I also think that if animals like Swan and Cat were in the list of options they’d’ve gotten more votes because the people who voted for those were coming up with it fresh themselves. I suspect people would’ve voted for them, but it just didn’t occur to them in the moment. In much the same way it didn’t occur to me in the moment I was writing this survey.
So people know, I got the ten or so animals that I put in the survey from searching the demon!aziraphale tag on tumblr, so it was all stuff that other people had come up with. I was trying to avoid my own bias, but i think in hindsight i could’ve done better!
Having said all that, this was all so much fun and the results are clear!!! Love a good owl!aziraphale
Imma continue to draw my boy as a ram, though. Cos this was all just for a laugh <3
numbers and a few more things under the cut
So some of these have half a vote ascribed to them. That’s for people who in their freeform answer said things like this;
ngl, that one post about him being a swan still makes me laugh
Mourning Dove. Though that Scallop answer was fucking brilliant
And I kinda made a judgement call that that wasn’t a vote, but it was kind of a vote. So I gave them half a point.
There were a few situations where people would write in a specific species. If I got more than one vote for the root animal I just grouped them together, but if it stayed the only vote then it kept the species. Cat got the most specific species mentioned, and in the second vote Bat had a few species mentioned (albino bat being my fave), but I ended up grouping them all just under Cat and Bat to give them a better chance of getting on the graph.
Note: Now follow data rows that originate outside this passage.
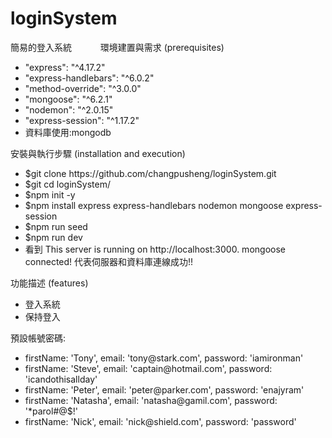 # loginSystem
簡易的登入系統 
<image src="https://user-images.githubusercontent.com/88585009/154337452-d3bc1c17-d28f-4ae6-9e7c-f7b1014d9655.png" style="width:10; height:10;"> 
<image src="https://user-images.githubusercontent.com/88585009/154337528-628f74d2-9895-429e-9afd-c8350f4a4813.png" style="width:10; height:10;">
<image src="https://user-images.githubusercontent.com/88585009/154337622-202aa850-3b6e-4239-aaa9-2d12b5acbd30.png" style="width:10; height:10;">
環境建置與需求 (prerequisites)
<ul>
<li>
    "express": "^4.17.2"
    </li>
    <li>
    "express-handlebars": "^6.0.2"
     </li>
    <li>
    "method-override": "^3.0.0"
     </li>
    <li>
    "mongoose": "^6.2.1"
     </li>
    <li>
    "nodemon": "^2.0.15"
</li>
<li>
  "express-session": "^1.17.2"
</li>
 <li>
資料庫使用:mongodb
    </li>
</ul>

安裝與執行步驟 (installation and execution)
<ul>
<li>
$git clone https://github.com/changpusheng/loginSystem.git
</li>
<li>
$git cd  loginSystem/
</li>
<li>
$npm init -y
</li>
<li>
$npm install express express-handlebars nodemon mongoose express-session
</li>
 <li>
$npm run seed
</li>
<li>
$npm run dev
</li>
<li>
看到 
This server is running on http://localhost:3000.
mongoose connected!
代表伺服器和資料庫連線成功!!
</li>
</ul>
功能描述 (features)
<ul>
<li>
登入系統
</li>
<li>
保持登入
</li>
</ul>

預設帳號密碼:
<ul>
<li>
 firstName: 'Tony',
   email: 'tony@stark.com',
   password: 'iamironman'
</li>
    <li>
 firstName: 'Steve',
   email: 'captain@hotmail.com',
   password: 'icandothisallday'
</li>
    <li>
 firstName: 'Peter',
   email: 'peter@parker.com',
   password: 'enajyram'
</li>
    <li>
 firstName: 'Natasha',
   email: 'natasha@gamil.com',
   password: '*parol#@$!'
</li>
    <li>
 firstName: 'Nick',
   email: 'nick@shield.com',
   password: 'password'
</li>
</ul>

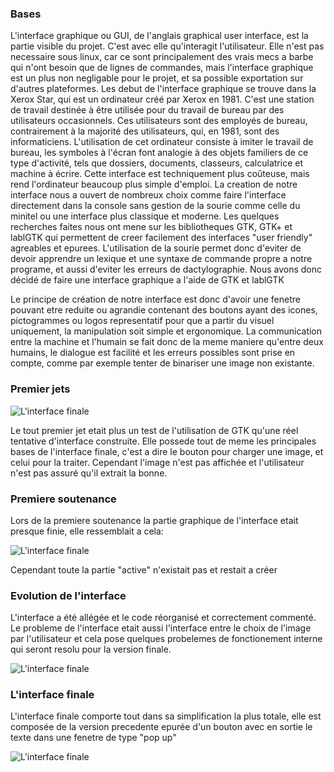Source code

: ### Bases

L'interface graphique ou GUI, de l'anglais graphical user interface, est la
partie visible du projet. C'est avec elle qu'interagit l'utilisateur.  Elle
n'est pas necessaire sous linux, car ce sont principalement des vrais mecs a
barbe qui n'ont besoin que de lignes de commandes, mais l'interface graphique
est un plus non negligable pour le projet, et sa possible exportation sur
d'autres plateformes.  Les debut de l'interface graphique se trouve dans la
Xerox Star, qui est un ordinateur créé par Xerox en 1981. C'est une station
de travail destinée à être utilisée pour du travail de bureau par des
utilisateurs occasionnels. Ces utilisateurs sont des employés de bureau,
contrairement à la majorité des utilisateurs, qui, en 1981, sont des
informaticiens. L'utilisation de cet ordinateur consiste à imiter le travail
de bureau, les symboles à l'écran font analogie à des objets familiers de
ce type d'activité, tels que dossiers, documents, classeurs, calculatrice et
machine à écrire. Cette interface est techniquement plus coûteuse, mais
rend l'ordinateur beaucoup plus simple d'emploi. La creation de notre interface
nous a ouvert de nombreux choix comme faire l'interface directement dans la
console sans gestion de la sourie comme celle du minitel ou une interface plus
classique et moderne.  Les quelques recherches faites nous ont mene sur les
bibliotheques GTK, GTK+ et lablGTK qui permettent de creer facilement des
interfaces "user friendly" agreables et epurees.  L'utilisation de la sourie
permet donc d'eviter de devoir apprendre un lexique et une syntaxe de commande
propre a notre programe, et aussi d'eviter les erreurs de dactylographie.  Nous
avons donc décidé de faire une interface graphique a l'aide de GTK et lablGTK

Le principe de création de notre interface est donc d'avoir une fenetre
pouvant etre reduite ou agrandie contenant des boutons ayant des icones,
pictogrammes ou logos representatif pour que a partir du visuel uniquement, la
manipulation soit simple et ergonomique. La communication entre la machine et
l'humain se fait donc de la meme maniere qu'entre deux humains, le dialogue est
facilité et les erreurs possibles sont prise en compte, comme par exemple
tenter de binariser une image non existante.

### Premier jets

![L'interface finale](images/gui_1.png)

Le tout premier jet etait plus un test de l'utilisation de GTK qu'une réel
tentative d'interface construite. Elle possede tout de meme les principales
bases de l'interface finale, c'est a dire le bouton pour charger une image, et
celui pour la traiter. Cependant l'image n'est pas affichée et l'utilisateur
n'est pas assuré qu'il extrait la bonne.

### Premiere soutenance

Lors de la premiere soutenance la partie graphique de l'interface etait presque
finie, elle ressemblait a cela:

![L'interface finale](images/gui_2.png)

Cependant toute la partie "active" n'existait pas et restait a créer

### Evolution de l'interface

L'interface a été allégée et le code réorganisé et correctement
commenté. Le probleme de l'interface etait aussi l'interface entre le choix de
l'image par l'utilisateur et cela pose quelques probelemes de fonctionement
interne qui seront resolu pour la version finale.

![L'interface finale](images/gui_3.png)

### L'interface finale

L'interface finale comporte tout dans sa simplification la plus totale, elle est
composée de la version precedente epurée d'un bouton avec en sortie le texte
dans une fenetre de type "pop up"

![L'interface finale](images/gui_4.png)


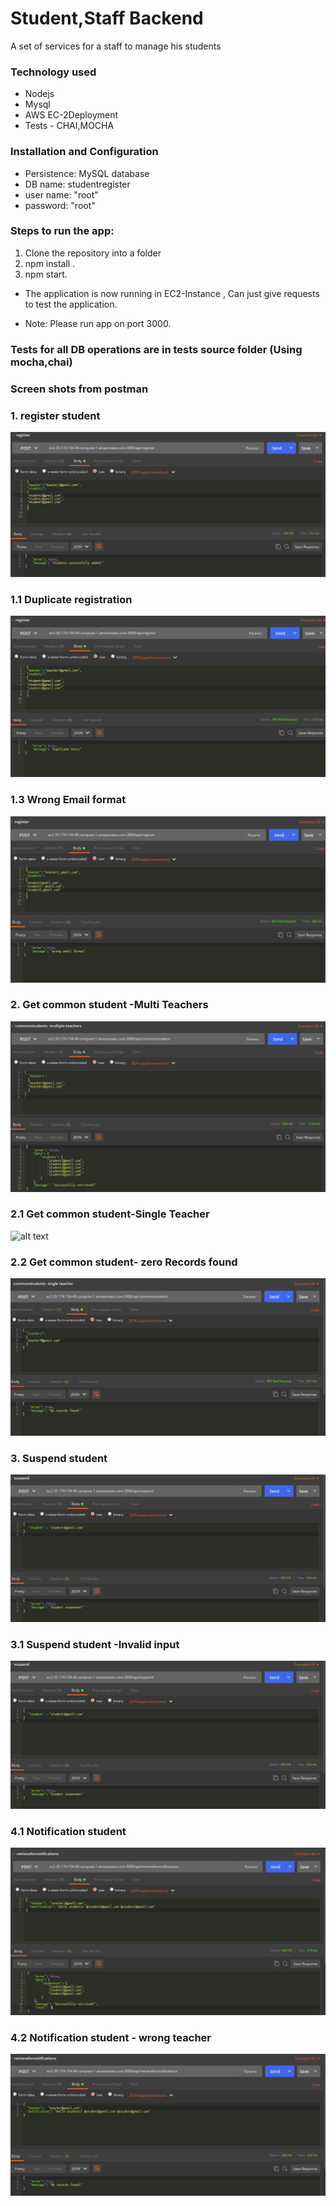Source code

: # Student,Staff Backend
A set of services for a staff to manage his students 
### Technology used

* Nodejs
* Mysql
* AWS EC-2Deployment 
* Tests - CHAI,MOCHA

### Installation and Configuration

* Persistence: MySQL database
* DB name: studentregister
* user name: "root"
* password: "root"

### Steps to run the app:
1. Clone the repository into a folder
2. npm install .
3. npm start.

* The application is now running in EC2-Instance , Can just give requests to test the application.

* Note: Please run app on port 3000.
	
### Tests for all DB operations are in tests source folder (Using mocha,chai)

### Screen shots from postman  

### 1. register student 

![alt text](/screen-shots/register.png "register students")

### 1.1 Duplicate registration  

![alt text](/screen-shots/duplicate.png "register students")

### 1.3 Wrong Email format


![alt text](/screen-shots/invalid-email.png "Invalid-email")


### 2. Get common student -Multi Teachers

![alt text](/screen-shots/common1.png "Get common students")


### 2.1 Get common student-Single Teacher

![alt text](/screen-shots/common2.png "Get common students")


### 2.2 Get common student- zero Records found

![alt text](/screen-shots/no-records.png "Get common students")


### 3. Suspend student 


![alt text](/screen-shots/suspended.png "Title")



### 3.1 Suspend student -Invalid input


![alt text](/screen-shots/suspended.png "Title")



### 4.1 Notification student 


![alt text](/screen-shots/retrieve.png "Title")


### 4.2 Notification student - wrong teacher


![alt text](/screen-shots/no_retrieval.png "Title")
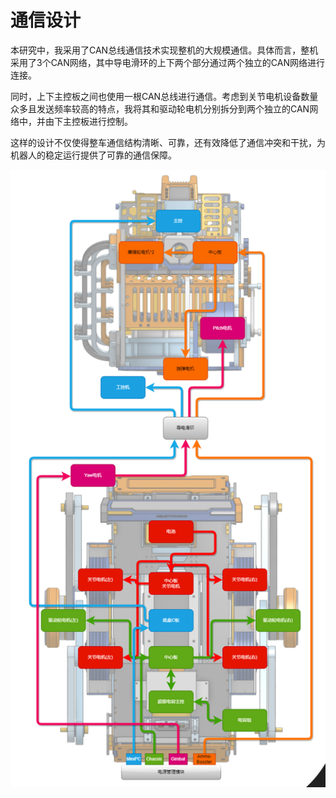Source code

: # 通信设计

本研究中，我采用了CAN总线通信技术实现整机的大规模通信。具体而言，整机采用了3个CAN网络，其中导电滑环的上下两个部分通过两个独立的CAN网络进行连接。

同时，上下主控板之间也使用一根CAN总线进行通信。考虑到关节电机设备数量众多且发送频率较高的特点，我将其和驱动轮电机分别拆分到两个独立的CAN网络中，并由下主控板进行控制。

这样的设计不仅使得整车通信结构清晰、可靠，还有效降低了通信冲突和干扰，为机器人的稳定运行提供了可靠的通信保障。

![](../Img/通信网络图.png)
There were probably a few other examples but I can’t think of them. The one exception to this is the person who wrote-in Duolingo Owl specifically. For that one I figured Owl is already pretty solid, and that’s just fucking funny, man
I was also pretty generous about some stuff. So, this person didn’t vote for Moose but they clearly regretted it so I added a vote for Moose in the second one where you could vote for multiples. They kept their Ram and Goat votes, of course, but I added Moose for them
I get very bastard energy from my demon az headcanons. Like f-ing shit up for a laugh more than anything, but otherwise indifferent. That's kinda why I like the ram/sheep/goat thing so much because it reminds me of indifference and random chaos. Or a moose. Shit, I should have written in moose
So yeah, it’s hardly a double blind study that’d stand up to any real criticism, but it was fun and I think the essence of it is fun!! Scroll through and have a read. Imma pull a few more of my fave write-ins and put them down the bottom cos it’s great. Esp the ones that only got one vote, the reasonings were stellar on some of those
Here is the first vote results, where everyone could only vote for one animal each
Owl 63 Ram/Sheep 40 Magpie 28 Lion 26 Moth 21 Goat 17 Swan 4 Eagle 4 Dove 4 Cat 4 Tortoise 3 Snake 3 Scallop 2 Rat 2 Rabbit 2 Mongoose 2 Badger 2 Shima Enaga 1 Shark 1 Porcupine 1 Orangutan 1 Mouse 1 Long Furby 1 Hippopotomaus 1 Goose 1 Duck 1 Dragon 1 Cow 1 Cereberus 1 Boar 1 Bee 1 Bat 1 Alpaca 1
Second Vote results, where everyone could vote for as many as they wanted
Owl1 82 Ram/Sheep 136 Moth 108.5 Magpie 98 Goat 96 Lion 72 Tortoise 61 Snake 37 Eagle 33 Cat 9.5 Swan 7.5 Lizard 4 Rabbit 4 Badger 3 Mongoose 2 Dove 2 Mouse 2 Squirrel 2 Bear 2 Raccoon 2 Capybara 2 Dragon 2 Bat 1 Long Furby 1 Rat 1 Boar 1 Goose 1 Peacock 1 Pangolin 1 Lindworm 1 Moose 1 Chinchilla 1 Duolingo Owl 1 Cackatoo 1 Crow 1 Cow 1 Alpaca 1  Dodo 1 Shark 1 Big Dog 1 Snow Leopard 1 Scallop 0.5
All voting was optional. To help explain how scallop lost 1.5 votes from first to second, I believe the people who voted for it in the first question just skipped the second cos they’d said their bit.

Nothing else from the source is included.